DSD VS PCM is the latest in a series of short educational primers from Yuri Korzunov. Do both formats have more commonalities than differences?
This article on DSD vs PCM commonalities was reproduced from the educational archives of Yuri’s Sample Rate Converter website with his kind permission.
All copyright belongs to said website and any reproduction of this information below can only be done with the express permission of Yuri Korzunov.
DSD and PCM are considered to be different audio file formats, as a general rule. However, I think, that PCM and DSD are really two sides of a single phenomenon.
DSD (sigma-delta modulation) is a 1-bit audio format that uses noise-shaping to increase dynamic range.
PCM (pulse code modulation) is a multi-bit music format that uses the number of bits to expand the dynamic range.
Dynamic range is the difference between maximal and minimal allowable levels of the transmitted signal.

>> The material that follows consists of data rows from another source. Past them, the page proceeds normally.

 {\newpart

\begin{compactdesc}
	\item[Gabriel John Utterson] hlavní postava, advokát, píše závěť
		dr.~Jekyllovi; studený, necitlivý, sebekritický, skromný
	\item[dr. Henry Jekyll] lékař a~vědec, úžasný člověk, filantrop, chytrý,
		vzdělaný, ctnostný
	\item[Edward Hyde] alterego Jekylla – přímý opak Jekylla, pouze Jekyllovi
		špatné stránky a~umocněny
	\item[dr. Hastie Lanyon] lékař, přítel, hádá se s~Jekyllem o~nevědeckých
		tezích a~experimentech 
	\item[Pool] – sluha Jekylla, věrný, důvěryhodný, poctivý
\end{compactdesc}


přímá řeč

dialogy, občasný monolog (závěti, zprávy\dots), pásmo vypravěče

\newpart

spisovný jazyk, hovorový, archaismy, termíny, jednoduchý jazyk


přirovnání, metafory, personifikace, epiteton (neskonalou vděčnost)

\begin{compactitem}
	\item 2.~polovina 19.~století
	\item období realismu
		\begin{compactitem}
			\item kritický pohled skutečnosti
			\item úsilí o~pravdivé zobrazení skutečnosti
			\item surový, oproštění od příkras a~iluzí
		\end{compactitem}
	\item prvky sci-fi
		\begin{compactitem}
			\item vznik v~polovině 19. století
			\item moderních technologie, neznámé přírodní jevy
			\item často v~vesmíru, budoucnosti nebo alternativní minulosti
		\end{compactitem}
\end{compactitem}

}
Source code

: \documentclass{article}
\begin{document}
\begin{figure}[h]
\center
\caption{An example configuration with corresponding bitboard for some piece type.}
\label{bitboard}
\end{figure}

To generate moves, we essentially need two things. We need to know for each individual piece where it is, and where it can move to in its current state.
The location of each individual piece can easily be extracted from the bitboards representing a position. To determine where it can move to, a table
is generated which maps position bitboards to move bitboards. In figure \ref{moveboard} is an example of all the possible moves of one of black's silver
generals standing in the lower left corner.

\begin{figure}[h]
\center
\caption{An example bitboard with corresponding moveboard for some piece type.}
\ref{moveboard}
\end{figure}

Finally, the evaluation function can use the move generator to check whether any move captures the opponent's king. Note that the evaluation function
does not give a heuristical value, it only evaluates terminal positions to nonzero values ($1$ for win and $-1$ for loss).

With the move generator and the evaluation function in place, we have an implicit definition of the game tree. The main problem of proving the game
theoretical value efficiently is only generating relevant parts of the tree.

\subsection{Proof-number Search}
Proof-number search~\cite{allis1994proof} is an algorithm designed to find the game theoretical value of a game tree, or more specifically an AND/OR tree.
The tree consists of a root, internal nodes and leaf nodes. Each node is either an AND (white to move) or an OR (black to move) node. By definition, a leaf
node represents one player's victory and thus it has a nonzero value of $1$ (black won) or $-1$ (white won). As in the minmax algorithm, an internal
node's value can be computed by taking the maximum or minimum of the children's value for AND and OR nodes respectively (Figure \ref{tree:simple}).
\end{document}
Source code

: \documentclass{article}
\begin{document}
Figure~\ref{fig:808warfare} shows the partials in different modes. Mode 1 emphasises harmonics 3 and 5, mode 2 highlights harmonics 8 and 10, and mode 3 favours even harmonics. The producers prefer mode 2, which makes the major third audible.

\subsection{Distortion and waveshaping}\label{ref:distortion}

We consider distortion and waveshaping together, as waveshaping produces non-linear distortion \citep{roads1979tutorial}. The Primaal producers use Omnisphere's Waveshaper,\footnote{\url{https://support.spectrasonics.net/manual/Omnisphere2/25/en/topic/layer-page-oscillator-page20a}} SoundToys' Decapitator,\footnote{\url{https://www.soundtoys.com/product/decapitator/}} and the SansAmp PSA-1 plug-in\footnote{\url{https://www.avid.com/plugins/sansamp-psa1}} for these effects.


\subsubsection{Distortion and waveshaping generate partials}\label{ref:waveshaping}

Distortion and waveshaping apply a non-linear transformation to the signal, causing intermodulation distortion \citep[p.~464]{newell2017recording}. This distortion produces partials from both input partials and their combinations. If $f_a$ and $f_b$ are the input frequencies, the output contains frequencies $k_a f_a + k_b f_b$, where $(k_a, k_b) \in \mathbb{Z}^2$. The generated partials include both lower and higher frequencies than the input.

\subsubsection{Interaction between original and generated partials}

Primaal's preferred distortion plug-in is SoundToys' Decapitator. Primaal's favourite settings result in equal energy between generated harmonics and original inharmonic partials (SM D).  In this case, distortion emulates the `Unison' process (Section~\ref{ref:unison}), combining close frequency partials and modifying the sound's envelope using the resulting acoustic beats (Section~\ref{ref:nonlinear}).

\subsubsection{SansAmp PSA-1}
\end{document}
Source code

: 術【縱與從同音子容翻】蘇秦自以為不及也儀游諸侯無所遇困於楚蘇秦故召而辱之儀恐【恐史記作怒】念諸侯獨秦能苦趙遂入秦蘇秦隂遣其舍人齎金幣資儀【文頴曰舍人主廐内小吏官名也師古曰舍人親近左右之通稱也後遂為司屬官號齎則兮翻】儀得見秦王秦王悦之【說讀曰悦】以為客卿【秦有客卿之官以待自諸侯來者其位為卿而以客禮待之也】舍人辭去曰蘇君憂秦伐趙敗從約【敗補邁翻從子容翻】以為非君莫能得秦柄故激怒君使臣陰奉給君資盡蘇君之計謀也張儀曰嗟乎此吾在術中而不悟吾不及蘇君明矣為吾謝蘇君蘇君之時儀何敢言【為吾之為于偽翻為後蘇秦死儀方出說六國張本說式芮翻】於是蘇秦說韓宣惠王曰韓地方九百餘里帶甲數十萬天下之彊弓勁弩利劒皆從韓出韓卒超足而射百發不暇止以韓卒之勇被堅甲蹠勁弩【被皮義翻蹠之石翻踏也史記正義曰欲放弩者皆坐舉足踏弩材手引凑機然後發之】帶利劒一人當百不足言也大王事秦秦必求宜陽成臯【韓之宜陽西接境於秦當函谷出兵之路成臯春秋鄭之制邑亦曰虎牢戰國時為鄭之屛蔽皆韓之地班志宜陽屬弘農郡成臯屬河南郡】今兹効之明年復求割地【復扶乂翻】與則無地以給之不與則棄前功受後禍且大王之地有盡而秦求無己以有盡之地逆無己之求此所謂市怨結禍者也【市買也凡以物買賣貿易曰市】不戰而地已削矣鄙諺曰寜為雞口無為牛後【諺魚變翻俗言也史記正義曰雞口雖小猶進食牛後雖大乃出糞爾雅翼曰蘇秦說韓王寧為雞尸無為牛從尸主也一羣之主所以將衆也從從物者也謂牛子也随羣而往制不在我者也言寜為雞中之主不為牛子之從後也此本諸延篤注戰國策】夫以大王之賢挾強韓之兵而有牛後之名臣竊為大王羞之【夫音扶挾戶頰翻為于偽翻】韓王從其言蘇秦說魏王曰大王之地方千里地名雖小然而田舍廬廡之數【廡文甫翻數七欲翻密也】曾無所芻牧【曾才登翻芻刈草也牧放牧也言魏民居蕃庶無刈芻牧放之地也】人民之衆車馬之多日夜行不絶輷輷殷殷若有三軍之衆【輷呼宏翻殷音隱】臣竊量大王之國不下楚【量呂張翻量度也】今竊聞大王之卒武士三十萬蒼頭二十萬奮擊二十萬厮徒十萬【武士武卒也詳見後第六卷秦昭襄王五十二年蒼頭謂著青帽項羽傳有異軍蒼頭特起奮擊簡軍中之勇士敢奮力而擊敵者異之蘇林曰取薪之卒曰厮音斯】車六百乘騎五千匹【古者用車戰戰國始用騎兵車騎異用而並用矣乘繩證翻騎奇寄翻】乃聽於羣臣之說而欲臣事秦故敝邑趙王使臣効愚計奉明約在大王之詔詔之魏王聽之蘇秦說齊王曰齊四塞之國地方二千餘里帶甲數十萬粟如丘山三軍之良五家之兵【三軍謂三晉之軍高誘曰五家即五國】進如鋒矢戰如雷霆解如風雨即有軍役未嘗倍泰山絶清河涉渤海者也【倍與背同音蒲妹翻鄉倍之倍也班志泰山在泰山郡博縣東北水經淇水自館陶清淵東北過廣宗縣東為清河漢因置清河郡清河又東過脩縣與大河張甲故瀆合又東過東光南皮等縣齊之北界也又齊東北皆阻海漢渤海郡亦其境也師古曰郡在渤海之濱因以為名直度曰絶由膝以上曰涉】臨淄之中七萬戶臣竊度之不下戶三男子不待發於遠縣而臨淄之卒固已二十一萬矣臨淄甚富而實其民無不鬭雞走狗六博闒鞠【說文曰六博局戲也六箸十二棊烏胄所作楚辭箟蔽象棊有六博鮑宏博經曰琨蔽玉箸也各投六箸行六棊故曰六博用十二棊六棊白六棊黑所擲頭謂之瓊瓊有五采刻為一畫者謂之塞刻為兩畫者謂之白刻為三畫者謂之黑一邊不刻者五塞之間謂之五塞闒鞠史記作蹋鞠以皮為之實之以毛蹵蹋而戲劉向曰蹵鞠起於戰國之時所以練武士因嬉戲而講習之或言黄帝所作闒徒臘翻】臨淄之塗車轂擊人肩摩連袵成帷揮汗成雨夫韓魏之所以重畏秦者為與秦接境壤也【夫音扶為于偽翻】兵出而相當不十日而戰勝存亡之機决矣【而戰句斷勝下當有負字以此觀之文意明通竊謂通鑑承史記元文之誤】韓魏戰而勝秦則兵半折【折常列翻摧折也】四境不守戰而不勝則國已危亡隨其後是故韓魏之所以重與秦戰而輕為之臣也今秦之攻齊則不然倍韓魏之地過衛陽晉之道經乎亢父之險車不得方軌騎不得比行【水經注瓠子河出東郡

The maximal signal level causes overload.
The minimal signal level is less than or equal to the quantization noise level (a.k.a. noise floor). Signal “under” high levels of noise will lead to the listener having a poor perception of the quality of the audio particularly in terms of clarity.
Simplified dynamic range
The simplified dynamic range is the difference between the maximal level and the minimum level of the noise floor.

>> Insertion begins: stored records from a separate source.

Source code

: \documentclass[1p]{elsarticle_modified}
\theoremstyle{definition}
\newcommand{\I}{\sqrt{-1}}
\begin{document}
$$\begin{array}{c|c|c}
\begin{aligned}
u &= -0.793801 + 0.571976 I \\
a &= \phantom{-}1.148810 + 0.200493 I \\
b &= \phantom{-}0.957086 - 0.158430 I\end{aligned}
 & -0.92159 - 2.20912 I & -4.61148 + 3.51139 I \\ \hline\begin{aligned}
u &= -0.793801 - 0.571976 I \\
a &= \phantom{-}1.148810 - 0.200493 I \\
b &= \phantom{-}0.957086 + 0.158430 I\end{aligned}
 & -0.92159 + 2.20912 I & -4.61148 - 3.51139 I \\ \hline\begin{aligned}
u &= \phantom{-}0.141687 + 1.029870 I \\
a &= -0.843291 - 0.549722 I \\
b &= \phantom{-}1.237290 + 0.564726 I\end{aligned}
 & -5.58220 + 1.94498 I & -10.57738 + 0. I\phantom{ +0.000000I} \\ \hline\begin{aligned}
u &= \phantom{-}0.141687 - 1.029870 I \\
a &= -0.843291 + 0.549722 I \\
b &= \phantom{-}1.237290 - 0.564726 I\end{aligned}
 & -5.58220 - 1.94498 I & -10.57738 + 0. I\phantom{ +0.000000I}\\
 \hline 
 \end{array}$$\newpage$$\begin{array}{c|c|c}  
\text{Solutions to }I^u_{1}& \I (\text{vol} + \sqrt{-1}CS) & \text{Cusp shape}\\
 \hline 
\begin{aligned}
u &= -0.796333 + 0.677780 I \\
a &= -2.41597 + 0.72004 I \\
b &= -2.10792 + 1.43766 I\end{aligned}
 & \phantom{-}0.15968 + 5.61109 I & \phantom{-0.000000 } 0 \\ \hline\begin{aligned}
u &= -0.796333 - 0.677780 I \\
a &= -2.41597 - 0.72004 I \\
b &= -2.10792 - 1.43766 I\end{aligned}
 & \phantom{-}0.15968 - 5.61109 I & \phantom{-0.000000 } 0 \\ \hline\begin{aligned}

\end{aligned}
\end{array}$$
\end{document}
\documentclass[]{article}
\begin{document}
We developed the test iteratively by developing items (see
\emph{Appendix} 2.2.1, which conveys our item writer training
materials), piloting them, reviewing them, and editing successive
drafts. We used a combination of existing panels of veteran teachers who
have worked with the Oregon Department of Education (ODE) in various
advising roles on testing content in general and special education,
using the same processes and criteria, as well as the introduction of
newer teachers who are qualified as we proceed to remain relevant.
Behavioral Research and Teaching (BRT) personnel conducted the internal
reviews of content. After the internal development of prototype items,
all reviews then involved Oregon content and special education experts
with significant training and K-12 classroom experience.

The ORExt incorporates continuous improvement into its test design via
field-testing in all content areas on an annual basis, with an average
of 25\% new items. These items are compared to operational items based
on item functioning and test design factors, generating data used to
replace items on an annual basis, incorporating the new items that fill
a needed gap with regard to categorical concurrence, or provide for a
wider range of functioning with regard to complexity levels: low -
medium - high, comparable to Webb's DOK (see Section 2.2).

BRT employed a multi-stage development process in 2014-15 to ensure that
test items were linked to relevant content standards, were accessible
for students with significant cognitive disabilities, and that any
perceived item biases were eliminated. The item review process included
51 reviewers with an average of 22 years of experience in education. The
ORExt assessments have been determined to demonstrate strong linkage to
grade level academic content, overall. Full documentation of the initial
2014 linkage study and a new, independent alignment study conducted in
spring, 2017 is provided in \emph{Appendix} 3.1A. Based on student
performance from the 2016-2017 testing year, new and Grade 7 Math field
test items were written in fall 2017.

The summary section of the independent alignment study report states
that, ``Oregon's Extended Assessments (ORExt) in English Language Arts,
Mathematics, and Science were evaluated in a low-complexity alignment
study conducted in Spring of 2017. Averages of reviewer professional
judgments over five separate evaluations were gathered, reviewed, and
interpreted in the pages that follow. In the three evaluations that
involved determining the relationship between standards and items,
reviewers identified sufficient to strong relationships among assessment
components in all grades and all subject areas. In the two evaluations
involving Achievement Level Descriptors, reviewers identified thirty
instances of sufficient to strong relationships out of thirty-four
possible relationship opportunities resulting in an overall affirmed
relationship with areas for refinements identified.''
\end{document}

Warning: It is not technically the correct definition. However, in the context of this article, we will use it for easier understanding.
We can discuss dynamic range as a common base for both PCM and DSD. Dynamic range is a single matter for different bit depths.
The maximum level in digital audio is accepted as 0 dB. It does not depend on bit depth. However, the noise floor or the minimum level does depend on the bit resolution.
From PCM to DSD
As an example, we have a certain noise level for some PCM bit depths. After the bit resolution is reduced the noise level gets higher and the dynamic range is thus reduced.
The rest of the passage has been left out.